→ Task objective
Filter the data for "using" and copy matching lines.

[Collected data]
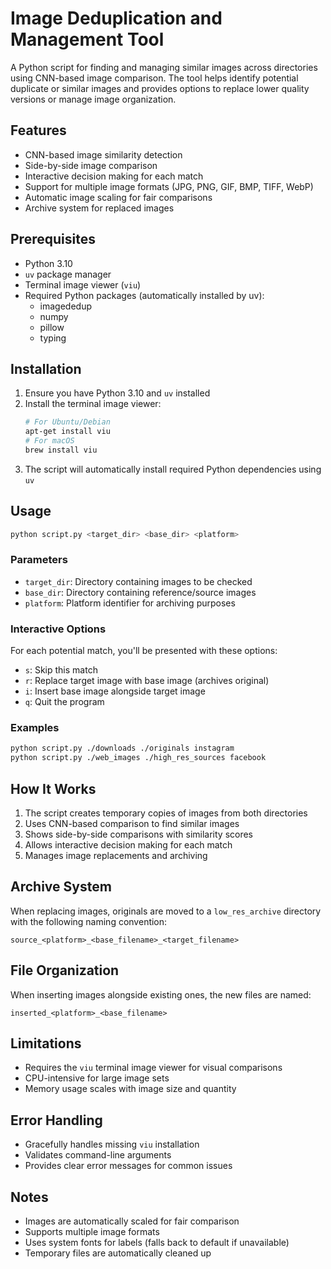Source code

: # Image Deduplication and Management Tool

A Python script for finding and managing similar images across directories using CNN-based image comparison. The tool helps identify potential duplicate or similar images and provides options to replace lower quality versions or manage image organization.

## Features

- CNN-based image similarity detection
- Side-by-side image comparison
- Interactive decision making for each match
- Support for multiple image formats (JPG, PNG, GIF, BMP, TIFF, WebP)
- Automatic image scaling for fair comparisons
- Archive system for replaced images

## Prerequisites

- Python 3.10
- `uv` package manager
- Terminal image viewer (`viu`)
- Required Python packages (automatically installed by uv):
  - imagededup
  - numpy
  - pillow
  - typing

## Installation

1. Ensure you have Python 3.10 and `uv` installed
2. Install the terminal image viewer:
   ```bash
   # For Ubuntu/Debian
   apt-get install viu
   # For macOS
   brew install viu
   ```
3. The script will automatically install required Python dependencies using `uv`

## Usage

```bash
python script.py <target_dir> <base_dir> <platform>
```

### Parameters

- `target_dir`: Directory containing images to be checked
- `base_dir`: Directory containing reference/source images
- `platform`: Platform identifier for archiving purposes

### Interactive Options

For each potential match, you'll be presented with these options:

- `s`: Skip this match
- `r`: Replace target image with base image (archives original)
- `i`: Insert base image alongside target image
- `q`: Quit the program

### Examples

```bash
python script.py ./downloads ./originals instagram
python script.py ./web_images ./high_res_sources facebook
```

## How It Works

1. The script creates temporary copies of images from both directories
2. Uses CNN-based comparison to find similar images
3. Shows side-by-side comparisons with similarity scores
4. Allows interactive decision making for each match
5. Manages image replacements and archiving

## Archive System

When replacing images, originals are moved to a `low_res_archive` directory with the following naming convention:
```
source_<platform>_<base_filename>_<target_filename>
```

## File Organization

When inserting images alongside existing ones, the new files are named:
```
inserted_<platform>_<base_filename>
```

## Limitations

- Requires the `viu` terminal image viewer for visual comparisons
- CPU-intensive for large image sets
- Memory usage scales with image size and quantity

## Error Handling

- Gracefully handles missing `viu` installation
- Validates command-line arguments
- Provides clear error messages for common issues

## Notes

- Images are automatically scaled for fair comparison
- Supports multiple image formats
- Uses system fonts for labels (falls back to default if unavailable)
- Temporary files are automatically cleaned up
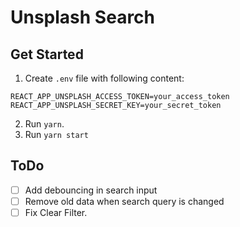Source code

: # Unsplash Search

## Get Started

1. Create `.env` file with following content:

```
REACT_APP_UNSPLASH_ACCESS_TOKEN=your_access_token
REACT_APP_UNSPLASH_SECRET_KEY=your_secret_token
```
2. Run `yarn`.
3. Run `yarn start`

## ToDo

- [ ] Add debouncing in search input
- [ ] Remove old data when search query is changed
- [ ] Fix Clear Filter.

→ Answer below
A Python script for finding and managing similar images across directories using CNN-based image comparison. The tool helps identify potential duplicate or similar images and provides options to replace lower quality versions or manage image organization.
3. The script will automatically install required Python dependencies using `uv`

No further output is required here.